Candace Lovely À deux sous la Neige Une livraison douce-amère 2.3

Une livraison douce-amère 2.3

J’ébauchai un large sourire, il n’y avait pas de petites victoires.


À un feu rouge, je profitai d’être à l’arrêt pour saisir mon téléphone et lancer ma playlist spécial Noël. Les premières notes envahirent ma cabine, et bientôt Mariah Carey me hurla que tout ce qu’elle souhaitait pour noël, c’était moi. J’augmentai un peu le son, juste pour m’entourer d’un peu de chaleur imaginaire. Mon humeur s’améliora aussitôt. Je tapotai le volant en rythme, me laissant aller à fredonner. Ce n’est pas parce que j’étais d’astreinte que je ne pourrai pas fêter, même coincée dans ce foutu camion.

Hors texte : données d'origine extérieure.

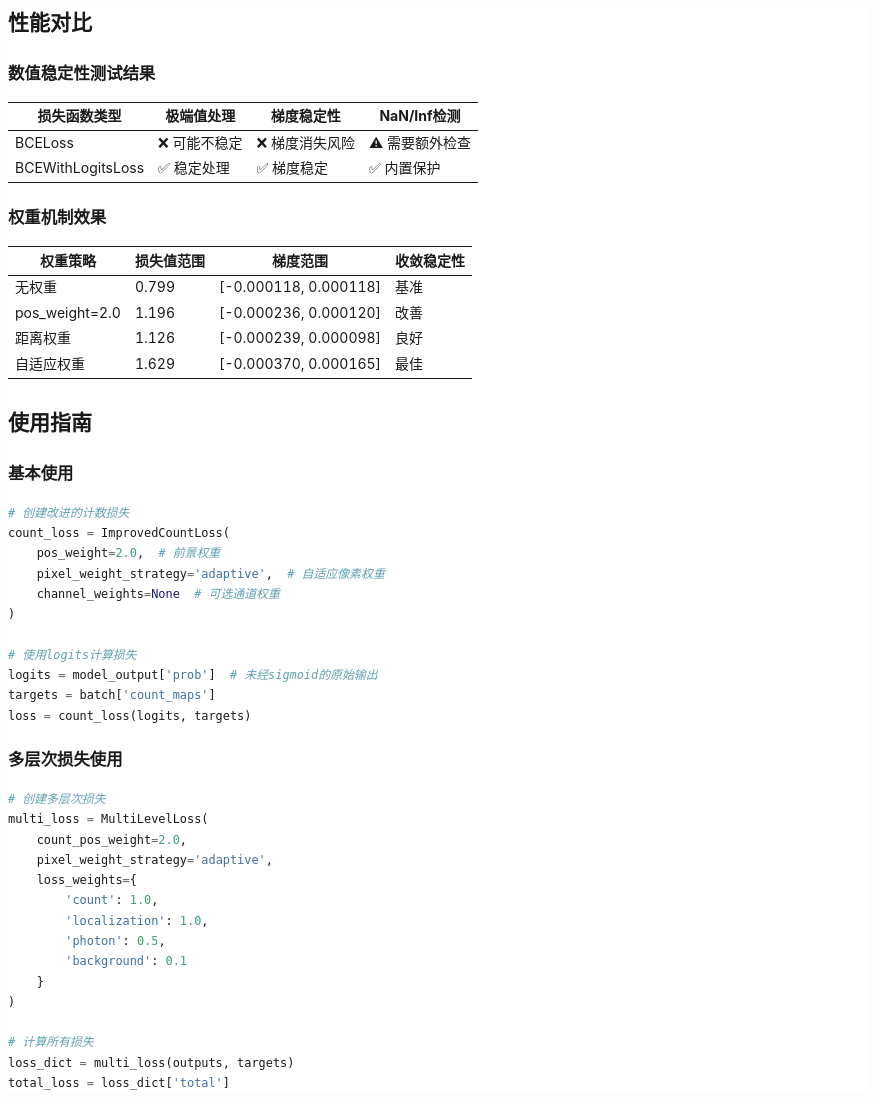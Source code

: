 ## 性能对比

### 数值稳定性测试结果

| 损失函数类型 | 极端值处理 | 梯度稳定性 | NaN/Inf检测 |
|-------------|-----------|-----------|------------|
| BCELoss | ❌ 可能不稳定 | ❌ 梯度消失风险 | ⚠️ 需要额外检查 |
| BCEWithLogitsLoss | ✅ 稳定处理 | ✅ 梯度稳定 | ✅ 内置保护 |

### 权重机制效果

| 权重策略 | 损失值范围 | 梯度范围 | 收敛稳定性 |
|---------|-----------|---------|----------|
| 无权重 | 0.799 | [-0.000118, 0.000118] | 基准 |
| pos_weight=2.0 | 1.196 | [-0.000236, 0.000120] | 改善 |
| 距离权重 | 1.126 | [-0.000239, 0.000098] | 良好 |
| 自适应权重 | 1.629 | [-0.000370, 0.000165] | 最佳 |

## 使用指南

### 基本使用

```python
# 创建改进的计数损失
count_loss = ImprovedCountLoss(
    pos_weight=2.0,  # 前景权重
    pixel_weight_strategy='adaptive',  # 自适应像素权重
    channel_weights=None  # 可选通道权重
)

# 使用logits计算损失
logits = model_output['prob']  # 未经sigmoid的原始输出
targets = batch['count_maps']
loss = count_loss(logits, targets)
```

### 多层次损失使用

```python
# 创建多层次损失
multi_loss = MultiLevelLoss(
    count_pos_weight=2.0,
    pixel_weight_strategy='adaptive',
    loss_weights={
        'count': 1.0,
        'localization': 1.0,
        'photon': 0.5,
        'background': 0.1
    }
)

# 计算所有损失
loss_dict = multi_loss(outputs, targets)
total_loss = loss_dict['total']
```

J'allais tenir bon grâce à la magie de Noël et à des refrains entraînants.


« T’es sérieuse ? lança-t-il, les traits du visage tendus.

— On ne peut plus sérieuse. »


Il tendit le bras pour l’éteindre, mais je repoussai sa main avant qu’il n’ait pu toucher le bouton.

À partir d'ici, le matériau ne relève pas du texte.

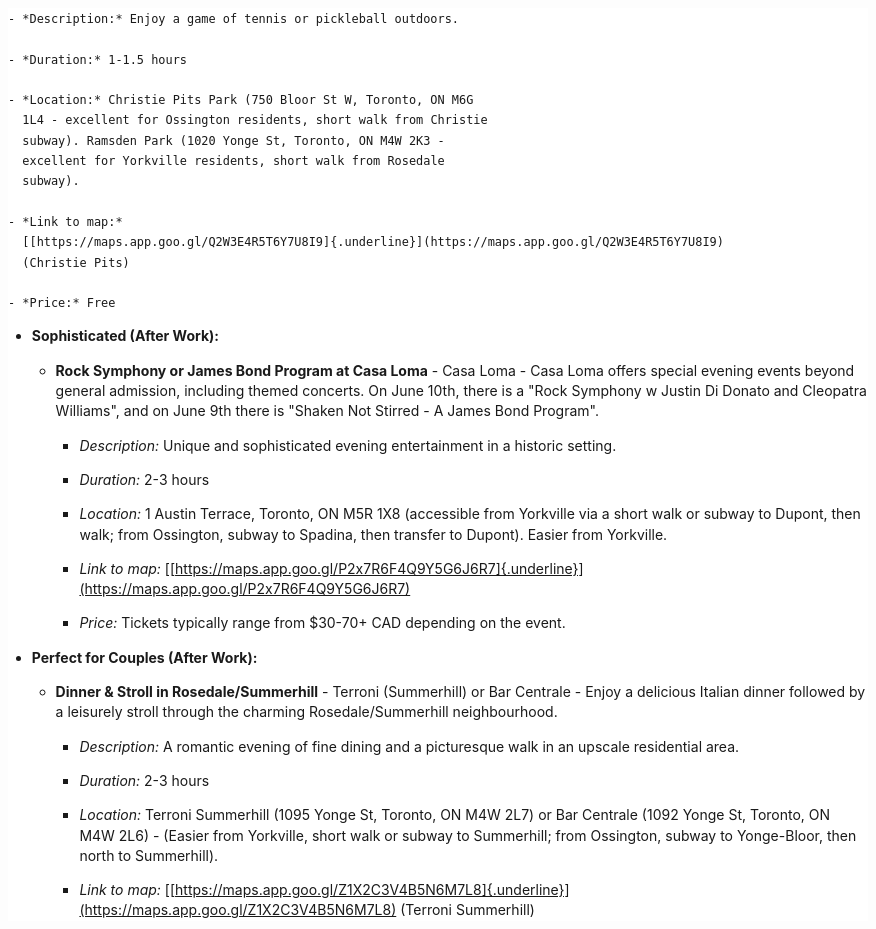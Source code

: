     - *Description:* Enjoy a game of tennis or pickleball outdoors.

    - *Duration:* 1-1.5 hours

    - *Location:* Christie Pits Park (750 Bloor St W, Toronto, ON M6G
      1L4 - excellent for Ossington residents, short walk from Christie
      subway). Ramsden Park (1020 Yonge St, Toronto, ON M4W 2K3 -
      excellent for Yorkville residents, short walk from Rosedale
      subway).

    - *Link to map:*
      [[https://maps.app.goo.gl/Q2W3E4R5T6Y7U8I9]{.underline}](https://maps.app.goo.gl/Q2W3E4R5T6Y7U8I9)
      (Christie Pits)

    - *Price:* Free

- **Sophisticated (After Work):**

  - **Rock Symphony or James Bond Program at Casa Loma** - Casa Loma -
    Casa Loma offers special evening events beyond general admission,
    including themed concerts. On June 10th, there is a \"Rock Symphony
    w Justin Di Donato and Cleopatra Williams\", and on June 9th there
    is \"Shaken Not Stirred - A James Bond Program\".

    - *Description:* Unique and sophisticated evening entertainment in a
      historic setting.

    - *Duration:* 2-3 hours

    - *Location:* 1 Austin Terrace, Toronto, ON M5R 1X8 (accessible from
      Yorkville via a short walk or subway to Dupont, then walk; from
      Ossington, subway to Spadina, then transfer to Dupont). Easier
      from Yorkville.

    - *Link to map:*
      [[https://maps.app.goo.gl/P2x7R6F4Q9Y5G6J6R7]{.underline}](https://maps.app.goo.gl/P2x7R6F4Q9Y5G6J6R7)

    - *Price:* Tickets typically range from \$30-70+ CAD depending on
      the event.

- **Perfect for Couples (After Work):**

  - **Dinner & Stroll in Rosedale/Summerhill** - Terroni (Summerhill) or
    Bar Centrale - Enjoy a delicious Italian dinner followed by a
    leisurely stroll through the charming Rosedale/Summerhill
    neighbourhood.

    - *Description:* A romantic evening of fine dining and a picturesque
      walk in an upscale residential area.

    - *Duration:* 2-3 hours

    - *Location:* Terroni Summerhill (1095 Yonge St, Toronto, ON M4W
      2L7) or Bar Centrale (1092 Yonge St, Toronto, ON M4W 2L6) -
      (Easier from Yorkville, short walk or subway to Summerhill; from
      Ossington, subway to Yonge-Bloor, then north to Summerhill).

    - *Link to map:*
      [[https://maps.app.goo.gl/Z1X2C3V4B5N6M7L8]{.underline}](https://maps.app.goo.gl/Z1X2C3V4B5N6M7L8)
      (Terroni Summerhill)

« Hors de question. Je conduis, c’est mon camion, je gère la musique.

— Je suppose que je ne pourrais rien faire pour que tu envisages d’éteindre ? »


Pour unique réponse, j’augmentai le son. Il poussa un long soupir de souffrance, mais n’argumenta pas.


La chanson enchaîna sur Michaud veillait. Je me laissai aller à rêver, juste une minute. À m’imaginer dans la cuisine de ma grand-mère, pendant que mon oncle nattait le pain au beurre, et que ma mère préparait son crumble aux pommes. Je pouvais presque voir la maison, animée et chaleureuse, même si la chaleur serait étouffante par rapport à cette terre gelée. L'odeur des épices et de la viande rôtie emplirait l'air bien avant que la veille de Noël n'arrive. Mes tantes seraient dans la cuisine, se chamaillant comme elles le faisaient toujours, se poussant pratiquement l'une l'autre pour s'approprier la place de choix devant la cuisinière.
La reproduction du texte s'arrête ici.